▶ **Requirement**: Would you please restate the data exactly as it stands, apart from the pictures?
[Material for this task — start]
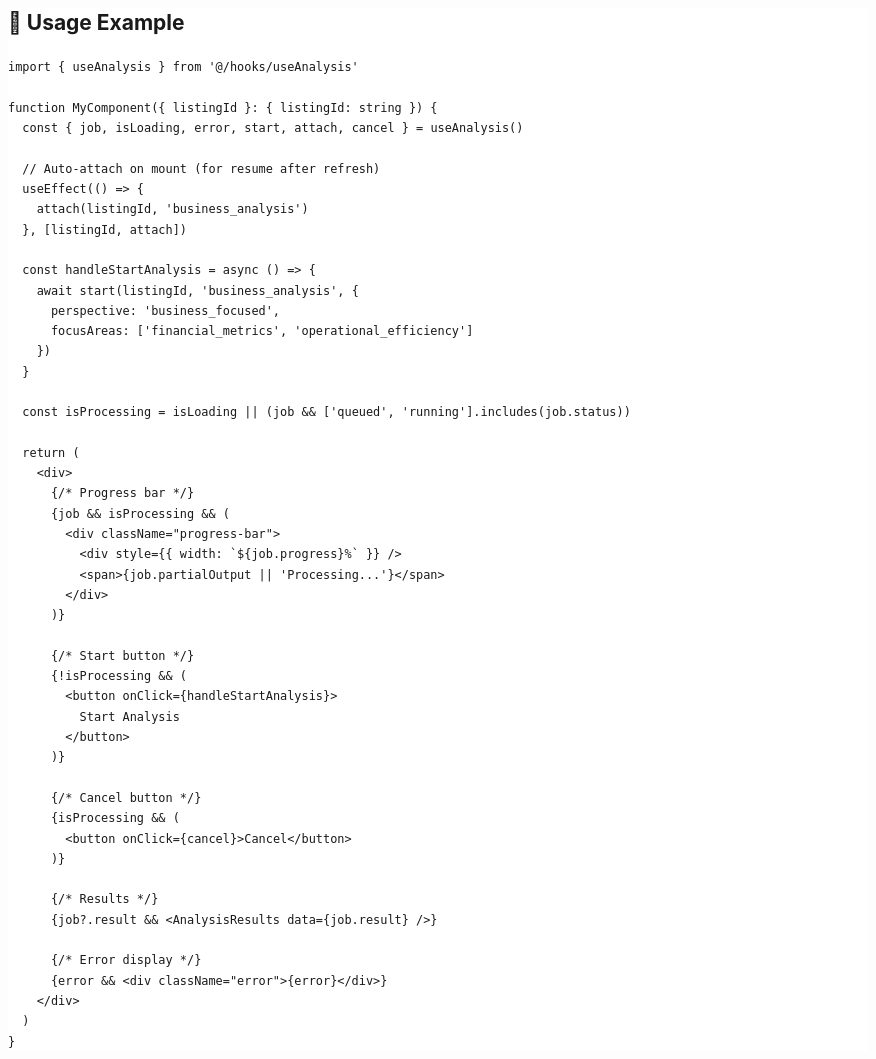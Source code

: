 ## 🚀 Usage Example

```tsx
import { useAnalysis } from '@/hooks/useAnalysis'

function MyComponent({ listingId }: { listingId: string }) {
  const { job, isLoading, error, start, attach, cancel } = useAnalysis()

  // Auto-attach on mount (for resume after refresh)
  useEffect(() => {
    attach(listingId, 'business_analysis')
  }, [listingId, attach])

  const handleStartAnalysis = async () => {
    await start(listingId, 'business_analysis', {
      perspective: 'business_focused',
      focusAreas: ['financial_metrics', 'operational_efficiency']
    })
  }

  const isProcessing = isLoading || (job && ['queued', 'running'].includes(job.status))

  return (
    <div>
      {/* Progress bar */}
      {job && isProcessing && (
        <div className="progress-bar">
          <div style={{ width: `${job.progress}%` }} />
          <span>{job.partialOutput || 'Processing...'}</span>
        </div>
      )}

      {/* Start button */}
      {!isProcessing && (
        <button onClick={handleStartAnalysis}>
          Start Analysis
        </button>
      )}

      {/* Cancel button */}
      {isProcessing && (
        <button onClick={cancel}>Cancel</button>
      )}

      {/* Results */}
      {job?.result && <AnalysisResults data={job.result} />}

      {/* Error display */}
      {error && <div className="error">{error}</div>}
    </div>
  )
}
```
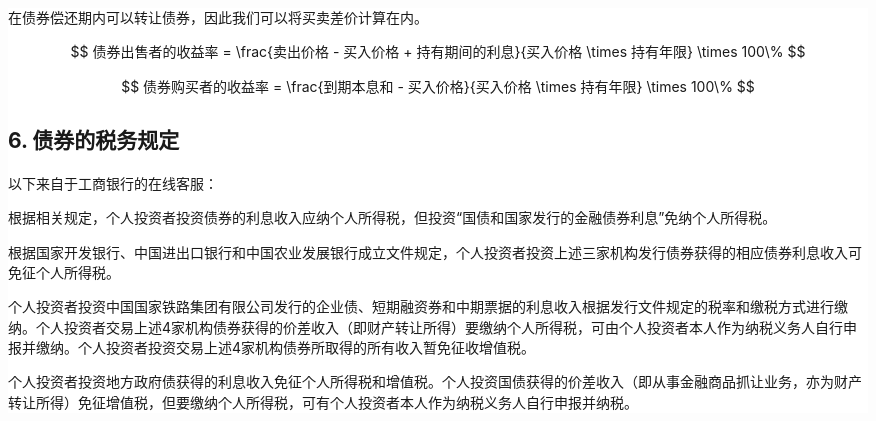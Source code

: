 在债券偿还期内可以转让债券，因此我们可以将买卖差价计算在内。

$$
债券出售者的收益率 = \frac{卖出价格 - 买入价格 + 持有期间的利息}{买入价格 \times 持有年限} \times 100\%
$$

$$
债券购买者的收益率 = \frac{到期本息和 - 买入价格}{买入价格 \times 持有年限} \times 100\%
$$

## 6. 债券的税务规定

以下来自于工商银行的在线客服：

根据相关规定，个人投资者投资债券的利息收入应纳个人所得税，但投资“国债和国家发行的金融债券利息”免纳个人所得税。

根据国家开发银行、中国进出口银行和中国农业发展银行成立文件规定，个人投资者投资上述三家机构发行债券获得的相应债券利息收入可免征个人所得税。

个人投资者投资中国国家铁路集团有限公司发行的企业债、短期融资券和中期票据的利息收入根据发行文件规定的税率和缴税方式进行缴纳。个人投资者交易上述4家机构债券获得的价差收入（即财产转让所得）要缴纳个人所得税，可由个人投资者本人作为纳税义务人自行申报并缴纳。个人投资者投资交易上述4家机构债券所取得的所有收入暂免征收增值税。

个人投资者投资地方政府债获得的利息收入免征个人所得税和增值税。个人投资国债获得的价差收入（即从事金融商品抓让业务，亦为财产转让所得）免征增值税，但要缴纳个人所得税，可有个人投资者本人作为纳税义务人自行申报并纳税。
[Material for this task — finish]
▶ **Response to this task**:
Source code

: ## 🚀 Usage Example

```tsx
import { useAnalysis } from '@/hooks/useAnalysis'

function MyComponent({ listingId }: { listingId: string }) {
  const { job, isLoading, error, start, attach, cancel } = useAnalysis()

  // Auto-attach on mount (for resume after refresh)
  useEffect(() => {
    attach(listingId, 'business_analysis')
  }, [listingId, attach])

  const handleStartAnalysis = async () => {
    await start(listingId, 'business_analysis', {
      perspective: 'business_focused',
      focusAreas: ['financial_metrics', 'operational_efficiency']
    })
  }

  const isProcessing = isLoading || (job && ['queued', 'running'].includes(job.status))

  return (
    <div>
      {/* Progress bar */}
      {job && isProcessing && (
        <div className="progress-bar">
          <div style={{ width: `${job.progress}%` }} />
          <span>{job.partialOutput || 'Processing...'}</span>
        </div>
      )}

      {/* Start button */}
      {!isProcessing && (
        <button onClick={handleStartAnalysis}>
          Start Analysis
        </button>
      )}

      {/* Cancel button */}
      {isProcessing && (
        <button onClick={cancel}>Cancel</button>
      )}

      {/* Results */}
      {job?.result && <AnalysisResults data={job.result} />}

      {/* Error display */}
      {error && <div className="error">{error}</div>}
    </div>
  )
}
```
Source code

: 在债券偿还期内可以转让债券，因此我们可以将买卖差价计算在内。

$$
债券出售者的收益率 = \frac{卖出价格 - 买入价格 + 持有期间的利息}{买入价格 \times 持有年限} \times 100\%
$$

$$
债券购买者的收益率 = \frac{到期本息和 - 买入价格}{买入价格 \times 持有年限} \times 100\%
$$

## 6. 债券的税务规定

以下来自于工商银行的在线客服：

根据相关规定，个人投资者投资债券的利息收入应纳个人所得税，但投资“国债和国家发行的金融债券利息”免纳个人所得税。

根据国家开发银行、中国进出口银行和中国农业发展银行成立文件规定，个人投资者投资上述三家机构发行债券获得的相应债券利息收入可免征个人所得税。

个人投资者投资中国国家铁路集团有限公司发行的企业债、短期融资券和中期票据的利息收入根据发行文件规定的税率和缴税方式进行缴纳。个人投资者交易上述4家机构债券获得的价差收入（即财产转让所得）要缴纳个人所得税，可由个人投资者本人作为纳税义务人自行申报并缴纳。个人投资者投资交易上述4家机构债券所取得的所有收入暂免征收增值税。

个人投资者投资地方政府债获得的利息收入免征个人所得税和增值税。个人投资国债获得的价差收入（即从事金融商品抓让业务，亦为财产转让所得）免征增值税，但要缴纳个人所得税，可有个人投资者本人作为纳税义务人自行申报并纳税。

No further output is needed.